When we became aware of the S3 outage, our first discovery was that no one could load https://cloud.weave.works. We were able to revert to the old system, rebuild a container image with all the assets embedded and then upload this to the cluster, which restored service for the Weave Cloud UI. This process itself presented multiple challenges as CircleCI (our CI service) was affected by the S3 outage, as was Docker Hub (where the Nginx base image is hosted) and Quay.io (where we host our private images). Luckily for us, one of our engineers had locally cached versions of the required images, and was able to jury rig up a script to manually push the new Nginx image to each minion in our Kubernetes cluster.
Luck is not a strategy, so we are going to script up and test the manual-push step, and automate a process for ensuring the oncall has all the required images available locally to build any of our services.

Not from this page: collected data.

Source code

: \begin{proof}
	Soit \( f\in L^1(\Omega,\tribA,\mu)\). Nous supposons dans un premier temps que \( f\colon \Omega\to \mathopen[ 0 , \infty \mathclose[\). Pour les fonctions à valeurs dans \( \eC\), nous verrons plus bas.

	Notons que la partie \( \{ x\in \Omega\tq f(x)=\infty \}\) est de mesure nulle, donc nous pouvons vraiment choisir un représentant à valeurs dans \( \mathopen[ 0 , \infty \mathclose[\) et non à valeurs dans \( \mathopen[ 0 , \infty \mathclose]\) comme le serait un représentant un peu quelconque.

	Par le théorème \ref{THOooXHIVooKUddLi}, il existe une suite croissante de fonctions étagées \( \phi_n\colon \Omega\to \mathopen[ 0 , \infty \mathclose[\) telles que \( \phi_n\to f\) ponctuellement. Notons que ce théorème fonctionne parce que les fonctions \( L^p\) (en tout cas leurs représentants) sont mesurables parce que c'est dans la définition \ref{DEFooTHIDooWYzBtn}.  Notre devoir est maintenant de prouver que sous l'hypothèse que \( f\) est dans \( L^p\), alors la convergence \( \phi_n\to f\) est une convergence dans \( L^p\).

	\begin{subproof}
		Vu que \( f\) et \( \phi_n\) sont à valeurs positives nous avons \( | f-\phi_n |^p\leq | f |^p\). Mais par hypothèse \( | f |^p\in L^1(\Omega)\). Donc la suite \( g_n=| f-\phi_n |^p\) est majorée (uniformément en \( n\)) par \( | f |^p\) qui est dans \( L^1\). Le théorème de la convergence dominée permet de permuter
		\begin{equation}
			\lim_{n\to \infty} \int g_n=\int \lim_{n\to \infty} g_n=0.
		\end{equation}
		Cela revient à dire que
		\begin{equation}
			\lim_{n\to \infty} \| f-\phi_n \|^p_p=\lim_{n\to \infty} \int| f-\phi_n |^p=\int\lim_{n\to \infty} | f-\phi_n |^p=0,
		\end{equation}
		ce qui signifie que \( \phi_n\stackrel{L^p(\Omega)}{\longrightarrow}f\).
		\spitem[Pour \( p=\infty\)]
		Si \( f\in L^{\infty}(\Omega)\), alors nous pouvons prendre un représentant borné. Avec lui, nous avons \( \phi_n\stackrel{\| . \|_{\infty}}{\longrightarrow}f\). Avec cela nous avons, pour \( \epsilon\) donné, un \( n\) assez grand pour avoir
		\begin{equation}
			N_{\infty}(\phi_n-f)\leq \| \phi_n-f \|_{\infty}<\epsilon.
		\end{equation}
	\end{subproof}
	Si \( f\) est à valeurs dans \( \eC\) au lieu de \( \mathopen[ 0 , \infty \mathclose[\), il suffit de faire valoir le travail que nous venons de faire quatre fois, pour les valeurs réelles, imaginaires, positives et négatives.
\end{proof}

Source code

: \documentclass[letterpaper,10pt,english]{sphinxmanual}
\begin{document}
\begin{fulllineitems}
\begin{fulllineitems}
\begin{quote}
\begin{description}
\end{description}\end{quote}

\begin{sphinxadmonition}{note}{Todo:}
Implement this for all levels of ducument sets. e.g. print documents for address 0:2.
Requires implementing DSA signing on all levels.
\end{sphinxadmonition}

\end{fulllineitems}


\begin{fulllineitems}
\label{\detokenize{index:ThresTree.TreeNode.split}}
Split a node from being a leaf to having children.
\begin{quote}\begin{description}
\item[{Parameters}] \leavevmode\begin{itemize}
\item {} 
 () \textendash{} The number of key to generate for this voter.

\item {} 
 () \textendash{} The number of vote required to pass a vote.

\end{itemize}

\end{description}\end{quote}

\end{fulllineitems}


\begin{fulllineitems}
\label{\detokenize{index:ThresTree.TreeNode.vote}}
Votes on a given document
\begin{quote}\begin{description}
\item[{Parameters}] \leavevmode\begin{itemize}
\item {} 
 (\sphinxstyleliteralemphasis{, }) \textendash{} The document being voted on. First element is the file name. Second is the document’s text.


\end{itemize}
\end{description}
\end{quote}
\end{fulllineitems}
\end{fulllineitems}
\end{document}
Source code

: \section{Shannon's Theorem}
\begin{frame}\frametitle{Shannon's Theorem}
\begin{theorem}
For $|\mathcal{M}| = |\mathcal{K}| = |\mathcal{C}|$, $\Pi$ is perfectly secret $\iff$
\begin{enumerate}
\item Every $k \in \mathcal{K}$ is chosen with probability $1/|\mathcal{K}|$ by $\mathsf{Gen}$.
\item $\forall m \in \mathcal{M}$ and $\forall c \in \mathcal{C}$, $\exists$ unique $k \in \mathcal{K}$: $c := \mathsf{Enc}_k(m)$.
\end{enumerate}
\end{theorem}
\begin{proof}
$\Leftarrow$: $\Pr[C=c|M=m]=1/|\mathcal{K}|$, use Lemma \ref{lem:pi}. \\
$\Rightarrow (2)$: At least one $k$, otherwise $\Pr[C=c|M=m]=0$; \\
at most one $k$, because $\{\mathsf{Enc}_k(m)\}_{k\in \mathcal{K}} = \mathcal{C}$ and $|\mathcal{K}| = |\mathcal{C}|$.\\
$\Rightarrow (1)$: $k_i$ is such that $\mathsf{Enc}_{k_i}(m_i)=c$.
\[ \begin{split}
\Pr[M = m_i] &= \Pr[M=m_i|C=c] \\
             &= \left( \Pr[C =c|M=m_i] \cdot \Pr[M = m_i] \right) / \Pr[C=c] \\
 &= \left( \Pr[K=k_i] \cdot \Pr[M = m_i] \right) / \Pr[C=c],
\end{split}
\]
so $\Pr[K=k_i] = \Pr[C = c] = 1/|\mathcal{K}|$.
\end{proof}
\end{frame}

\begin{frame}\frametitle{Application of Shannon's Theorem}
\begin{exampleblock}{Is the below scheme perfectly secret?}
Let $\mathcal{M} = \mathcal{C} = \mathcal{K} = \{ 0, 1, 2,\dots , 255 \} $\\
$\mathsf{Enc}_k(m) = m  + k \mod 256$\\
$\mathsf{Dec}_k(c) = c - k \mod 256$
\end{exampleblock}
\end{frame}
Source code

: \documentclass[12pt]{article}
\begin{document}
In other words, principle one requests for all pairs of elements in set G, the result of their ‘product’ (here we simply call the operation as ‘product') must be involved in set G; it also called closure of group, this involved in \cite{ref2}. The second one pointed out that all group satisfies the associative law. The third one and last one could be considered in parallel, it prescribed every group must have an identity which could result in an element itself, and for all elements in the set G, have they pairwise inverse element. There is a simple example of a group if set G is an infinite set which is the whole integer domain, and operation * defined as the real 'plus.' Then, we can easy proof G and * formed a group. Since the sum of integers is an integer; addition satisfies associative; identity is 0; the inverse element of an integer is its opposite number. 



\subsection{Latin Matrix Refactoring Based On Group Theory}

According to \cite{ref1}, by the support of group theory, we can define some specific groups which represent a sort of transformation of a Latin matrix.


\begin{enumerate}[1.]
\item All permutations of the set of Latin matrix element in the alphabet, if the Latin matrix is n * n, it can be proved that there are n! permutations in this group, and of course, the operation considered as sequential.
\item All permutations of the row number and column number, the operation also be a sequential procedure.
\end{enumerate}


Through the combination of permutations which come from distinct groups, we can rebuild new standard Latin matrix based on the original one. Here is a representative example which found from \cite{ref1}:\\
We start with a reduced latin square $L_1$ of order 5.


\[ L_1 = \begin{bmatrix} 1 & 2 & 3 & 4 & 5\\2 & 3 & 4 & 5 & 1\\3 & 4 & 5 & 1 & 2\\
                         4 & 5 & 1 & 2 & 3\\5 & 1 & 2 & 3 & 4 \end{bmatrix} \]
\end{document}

This should be relatively straightforward to do, as the dependencies are all declared in our Dockerfiles.
The hosted version of Weave Scope that we run as part of Weave Cloud relies on S3 to store each report that is sent to us by a user. The original design doc goes into more detail. Scope also uses the same trick as the Cloud UI to serve its static assets from an S3 bucket, but because Scope is also available as a standalone open source project, a flag exists to change this behaviour such that Scope served the assets itself. This flag change was quickly rolled out.
Scope uses a Memcache cluster in front of S3 to store and accelerate report fetches, in such a way that all reports that are ever needed to serve the UI are kept in memcache. Unfortunately, reports are only written to this memcache once they have been successfully written to S3. We considered disabling writes to S3 in the code completely, but given the challenges we had building and pushing code we deemed the change too risky. We plan on introducing “degraded” mode reads and writes into Scope in the near future, to cope with temporary outages in S3. Follow weaveworks/scope#2297 for progress on this.
Weave Cortex, our hosted Prometheus as a Service, relies on S3 to store compressed, encoded timeseries data (“chunks”). The design of Weave Cortex batches samples in memory for a period of a few hours before flushing to S3. As we couldn’t flush to S3, pending chunks backed up in memory during this outage but no data was lost. Due to Prometheus’ incredably efficient compression scheme, this didn’t even use that much memory:
On the read side, Cortex’s memcaches are not quite as effective as Scope’s (yet). This resulted the odd chunk read being required from S3 for each query, which caused the queries to fail. As such, Cortex was unavailable for queries until around 21:10. We intend on introducing a similar “degraded” mode read into Cortex in the near future to work around this, see: weaveworks/cortex#309.
The ideas outlined above will allow us to tolerate future outages in S3 in a single region by falling back to a degraded mode of operation. Clearly, the longer term fix is to move towards operating Weave Cloud out of multiple independent regions, which should allow us to maintain full operation even if a single region fails. This is a major undertaking and not something we are going to jump straight into, but design and planning for this has begun. We are even considering having the second region be on a different service provider, such as Google Cloud Platform.